Kleine Zeitung vom 09/2022. Andreas Kanatschnig
Gerhard Hohenwarter senior beobachtet seit 30 Jahren den Eiskar-Gletscher: Bisher war er 112 Mal dort, um den einzigen Gletscher in den Karnischen Alpen zu vermessen. Oft gemeinsam mit seinem Sohn.
Begrenzt von hohen Wänden, trotzt das Eiskar den immer heißer werdenden Zeiten. Die Nordlage kommt ihm zugute, sonst wäre der einzige Gletscher der Karnischen Alpen wohl schon längst geschmolzen. Gerhard Hohenwarter, pensionierter Geografie- und Geschichtelehrer, vermisst das Eiskar seit 30 Jahren.
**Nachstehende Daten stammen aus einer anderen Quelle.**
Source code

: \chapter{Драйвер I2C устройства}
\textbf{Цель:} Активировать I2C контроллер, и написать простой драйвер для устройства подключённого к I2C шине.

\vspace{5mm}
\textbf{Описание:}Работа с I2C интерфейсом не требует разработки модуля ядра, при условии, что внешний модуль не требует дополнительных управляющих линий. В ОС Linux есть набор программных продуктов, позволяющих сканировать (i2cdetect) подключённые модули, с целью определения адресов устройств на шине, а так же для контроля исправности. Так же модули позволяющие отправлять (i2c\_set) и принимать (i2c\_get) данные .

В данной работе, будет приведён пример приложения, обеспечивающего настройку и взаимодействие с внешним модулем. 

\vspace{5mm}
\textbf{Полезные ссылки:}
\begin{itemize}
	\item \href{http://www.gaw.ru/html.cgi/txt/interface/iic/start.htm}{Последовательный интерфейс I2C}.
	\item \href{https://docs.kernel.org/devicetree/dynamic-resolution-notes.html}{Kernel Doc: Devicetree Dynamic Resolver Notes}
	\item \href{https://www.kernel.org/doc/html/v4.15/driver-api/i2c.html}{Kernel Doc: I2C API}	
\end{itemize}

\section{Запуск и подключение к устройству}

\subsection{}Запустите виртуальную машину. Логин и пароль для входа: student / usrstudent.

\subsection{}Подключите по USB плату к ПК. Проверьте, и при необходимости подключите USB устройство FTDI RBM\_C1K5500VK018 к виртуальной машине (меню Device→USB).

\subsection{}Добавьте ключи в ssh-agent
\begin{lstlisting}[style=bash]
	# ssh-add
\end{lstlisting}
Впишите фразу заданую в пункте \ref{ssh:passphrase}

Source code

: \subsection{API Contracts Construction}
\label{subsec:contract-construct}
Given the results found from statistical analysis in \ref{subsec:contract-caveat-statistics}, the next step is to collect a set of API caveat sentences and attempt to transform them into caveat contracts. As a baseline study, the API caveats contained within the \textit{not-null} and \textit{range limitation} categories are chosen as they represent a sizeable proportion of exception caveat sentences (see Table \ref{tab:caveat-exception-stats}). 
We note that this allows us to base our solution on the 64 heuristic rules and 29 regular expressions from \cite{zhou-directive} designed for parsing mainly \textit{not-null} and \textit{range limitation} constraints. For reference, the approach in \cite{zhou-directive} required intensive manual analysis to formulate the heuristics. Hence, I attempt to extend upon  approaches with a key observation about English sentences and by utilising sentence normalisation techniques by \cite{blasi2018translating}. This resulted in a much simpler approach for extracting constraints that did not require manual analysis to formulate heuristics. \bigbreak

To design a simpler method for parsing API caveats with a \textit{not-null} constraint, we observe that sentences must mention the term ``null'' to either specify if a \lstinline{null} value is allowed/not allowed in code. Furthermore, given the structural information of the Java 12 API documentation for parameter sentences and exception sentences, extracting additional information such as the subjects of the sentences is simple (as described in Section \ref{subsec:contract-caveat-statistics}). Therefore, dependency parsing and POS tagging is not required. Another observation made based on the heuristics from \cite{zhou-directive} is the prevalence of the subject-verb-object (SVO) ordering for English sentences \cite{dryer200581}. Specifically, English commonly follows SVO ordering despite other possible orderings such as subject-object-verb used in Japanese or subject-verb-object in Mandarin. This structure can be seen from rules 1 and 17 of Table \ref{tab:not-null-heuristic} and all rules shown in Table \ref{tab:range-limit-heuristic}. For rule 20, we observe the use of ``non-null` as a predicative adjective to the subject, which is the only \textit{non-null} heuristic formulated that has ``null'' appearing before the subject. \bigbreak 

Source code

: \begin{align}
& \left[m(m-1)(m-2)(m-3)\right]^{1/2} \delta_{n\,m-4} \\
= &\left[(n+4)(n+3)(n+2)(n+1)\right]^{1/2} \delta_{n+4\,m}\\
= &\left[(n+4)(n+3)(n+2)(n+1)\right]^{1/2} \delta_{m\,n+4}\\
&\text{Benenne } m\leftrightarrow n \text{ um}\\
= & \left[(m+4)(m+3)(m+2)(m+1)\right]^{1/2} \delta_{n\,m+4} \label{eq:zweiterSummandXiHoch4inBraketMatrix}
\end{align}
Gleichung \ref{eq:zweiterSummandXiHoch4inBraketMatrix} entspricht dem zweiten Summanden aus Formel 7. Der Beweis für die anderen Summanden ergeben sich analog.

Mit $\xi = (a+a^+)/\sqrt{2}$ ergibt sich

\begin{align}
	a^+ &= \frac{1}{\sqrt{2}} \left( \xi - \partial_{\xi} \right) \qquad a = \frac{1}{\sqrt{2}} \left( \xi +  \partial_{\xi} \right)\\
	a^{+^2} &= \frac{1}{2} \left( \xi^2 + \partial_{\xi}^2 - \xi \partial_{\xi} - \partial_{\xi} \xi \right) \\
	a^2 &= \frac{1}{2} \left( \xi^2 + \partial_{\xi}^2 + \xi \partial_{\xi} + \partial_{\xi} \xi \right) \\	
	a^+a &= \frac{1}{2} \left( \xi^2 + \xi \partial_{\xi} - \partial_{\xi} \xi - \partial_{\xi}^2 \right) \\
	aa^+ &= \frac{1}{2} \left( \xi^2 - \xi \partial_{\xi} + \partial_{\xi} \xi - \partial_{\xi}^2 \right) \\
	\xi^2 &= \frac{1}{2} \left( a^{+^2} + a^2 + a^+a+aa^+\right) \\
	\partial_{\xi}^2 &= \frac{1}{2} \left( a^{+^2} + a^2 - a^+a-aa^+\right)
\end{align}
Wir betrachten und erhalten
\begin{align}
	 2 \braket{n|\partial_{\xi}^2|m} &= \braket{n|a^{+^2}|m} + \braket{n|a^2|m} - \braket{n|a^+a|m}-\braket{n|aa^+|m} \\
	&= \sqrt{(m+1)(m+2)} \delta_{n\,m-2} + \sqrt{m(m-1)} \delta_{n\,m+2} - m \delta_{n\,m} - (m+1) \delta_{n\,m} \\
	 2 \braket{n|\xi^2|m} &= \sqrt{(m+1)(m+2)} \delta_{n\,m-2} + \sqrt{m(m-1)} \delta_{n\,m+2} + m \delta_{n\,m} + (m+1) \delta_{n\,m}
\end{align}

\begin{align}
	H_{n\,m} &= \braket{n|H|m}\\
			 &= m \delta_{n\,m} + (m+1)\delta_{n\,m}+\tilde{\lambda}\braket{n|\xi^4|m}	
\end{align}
Gletscherknecht nennt man in Vermesserkreisen die ehrenamtlichen Helfer, die in den Alpen das Schwinden von Schnee und Eis dokumentieren.
Von den 900 Gletschern, die es in Österreich noch gibt, ist der Eiskar-Gletscher einer von denen, die vermessen werden: 15 Hektar groß, im Durchschnitt 20 Meter mächtig und 700 Meter lang. Einen dreiviertel Meter sinkt der Gletscher pro Jahr ein. "Einen Großteil sieht man aber nicht, weil er zu drei Viertel mit Schutt bedeckt ist. Das rettet ihm auch sein Leben, denn Schutt verhindert, dass die Wärmestrahlung direkt auf das Eis fällt", erklärt Hohenwarter, der ganz offiziell den Stab bereits an seinen Sohn Gerhard Hohenwarter, Meteorologe an der Zamg in Klagenfurt, weitergeben hat.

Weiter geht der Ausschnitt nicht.